| TASK GOAL |
What lines of the material hold the string "instead"? Pull each of them out.

| EXCERPTED DATA |
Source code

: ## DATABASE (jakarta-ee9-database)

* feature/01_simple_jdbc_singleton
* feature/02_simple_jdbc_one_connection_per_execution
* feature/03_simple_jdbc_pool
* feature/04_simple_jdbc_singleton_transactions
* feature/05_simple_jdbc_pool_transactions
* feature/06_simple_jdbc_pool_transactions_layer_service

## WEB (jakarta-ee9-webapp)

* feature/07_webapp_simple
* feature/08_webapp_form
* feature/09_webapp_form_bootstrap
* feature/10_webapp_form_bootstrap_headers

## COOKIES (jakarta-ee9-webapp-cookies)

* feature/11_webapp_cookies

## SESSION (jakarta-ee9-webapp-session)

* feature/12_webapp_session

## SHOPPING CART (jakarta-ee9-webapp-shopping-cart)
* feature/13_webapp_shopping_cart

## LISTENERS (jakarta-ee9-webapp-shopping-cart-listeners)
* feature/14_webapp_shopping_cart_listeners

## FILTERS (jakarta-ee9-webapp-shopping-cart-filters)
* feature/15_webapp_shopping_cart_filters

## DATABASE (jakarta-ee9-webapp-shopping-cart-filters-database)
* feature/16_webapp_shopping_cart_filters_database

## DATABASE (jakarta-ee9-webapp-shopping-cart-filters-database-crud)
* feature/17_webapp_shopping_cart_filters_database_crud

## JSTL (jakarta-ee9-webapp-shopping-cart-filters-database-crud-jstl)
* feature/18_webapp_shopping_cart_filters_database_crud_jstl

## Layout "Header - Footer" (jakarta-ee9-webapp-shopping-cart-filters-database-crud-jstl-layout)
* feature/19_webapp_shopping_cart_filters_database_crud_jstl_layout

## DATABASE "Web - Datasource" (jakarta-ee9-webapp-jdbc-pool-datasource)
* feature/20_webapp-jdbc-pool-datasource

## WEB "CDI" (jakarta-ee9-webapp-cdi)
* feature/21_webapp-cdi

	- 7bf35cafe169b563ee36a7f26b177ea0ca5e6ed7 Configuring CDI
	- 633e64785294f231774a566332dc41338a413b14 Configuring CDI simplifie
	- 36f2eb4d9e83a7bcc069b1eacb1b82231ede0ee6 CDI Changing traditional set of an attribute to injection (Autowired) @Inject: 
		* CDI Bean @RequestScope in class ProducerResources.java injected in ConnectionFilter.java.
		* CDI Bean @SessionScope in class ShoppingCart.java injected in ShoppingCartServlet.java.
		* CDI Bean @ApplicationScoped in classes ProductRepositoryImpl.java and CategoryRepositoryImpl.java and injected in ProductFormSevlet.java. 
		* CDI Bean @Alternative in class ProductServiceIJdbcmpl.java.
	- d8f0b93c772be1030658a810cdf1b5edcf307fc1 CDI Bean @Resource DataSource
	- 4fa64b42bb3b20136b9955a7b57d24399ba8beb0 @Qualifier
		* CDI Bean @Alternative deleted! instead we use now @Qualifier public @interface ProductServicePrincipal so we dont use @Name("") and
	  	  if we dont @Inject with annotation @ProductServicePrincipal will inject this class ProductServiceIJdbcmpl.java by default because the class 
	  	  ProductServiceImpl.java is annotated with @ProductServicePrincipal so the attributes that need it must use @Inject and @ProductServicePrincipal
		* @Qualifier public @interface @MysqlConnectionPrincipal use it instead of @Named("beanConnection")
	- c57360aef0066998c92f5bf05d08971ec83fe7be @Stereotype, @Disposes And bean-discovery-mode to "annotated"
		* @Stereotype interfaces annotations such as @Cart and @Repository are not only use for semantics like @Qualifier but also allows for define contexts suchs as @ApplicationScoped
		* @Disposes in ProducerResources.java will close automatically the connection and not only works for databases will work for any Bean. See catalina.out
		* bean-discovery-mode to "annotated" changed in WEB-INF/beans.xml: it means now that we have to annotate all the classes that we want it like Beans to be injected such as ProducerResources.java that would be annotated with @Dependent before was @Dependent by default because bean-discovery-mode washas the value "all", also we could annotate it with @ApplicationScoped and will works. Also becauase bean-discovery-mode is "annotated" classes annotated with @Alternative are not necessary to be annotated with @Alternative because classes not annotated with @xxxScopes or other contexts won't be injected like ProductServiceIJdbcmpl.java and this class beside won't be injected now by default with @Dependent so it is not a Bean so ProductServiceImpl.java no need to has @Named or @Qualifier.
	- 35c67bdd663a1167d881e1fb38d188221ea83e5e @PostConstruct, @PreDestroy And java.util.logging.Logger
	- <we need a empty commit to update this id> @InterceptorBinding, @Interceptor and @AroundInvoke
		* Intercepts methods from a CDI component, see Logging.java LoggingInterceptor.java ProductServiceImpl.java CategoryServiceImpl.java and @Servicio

| ANSWER BOX |
		* CDI Bean @Alternative deleted! instead we use now @Qualifier public @interface ProductServicePrincipal so we dont use @Name("") and
		* @Qualifier public @interface @MysqlConnectionPrincipal use it instead of @Named("beanConnection")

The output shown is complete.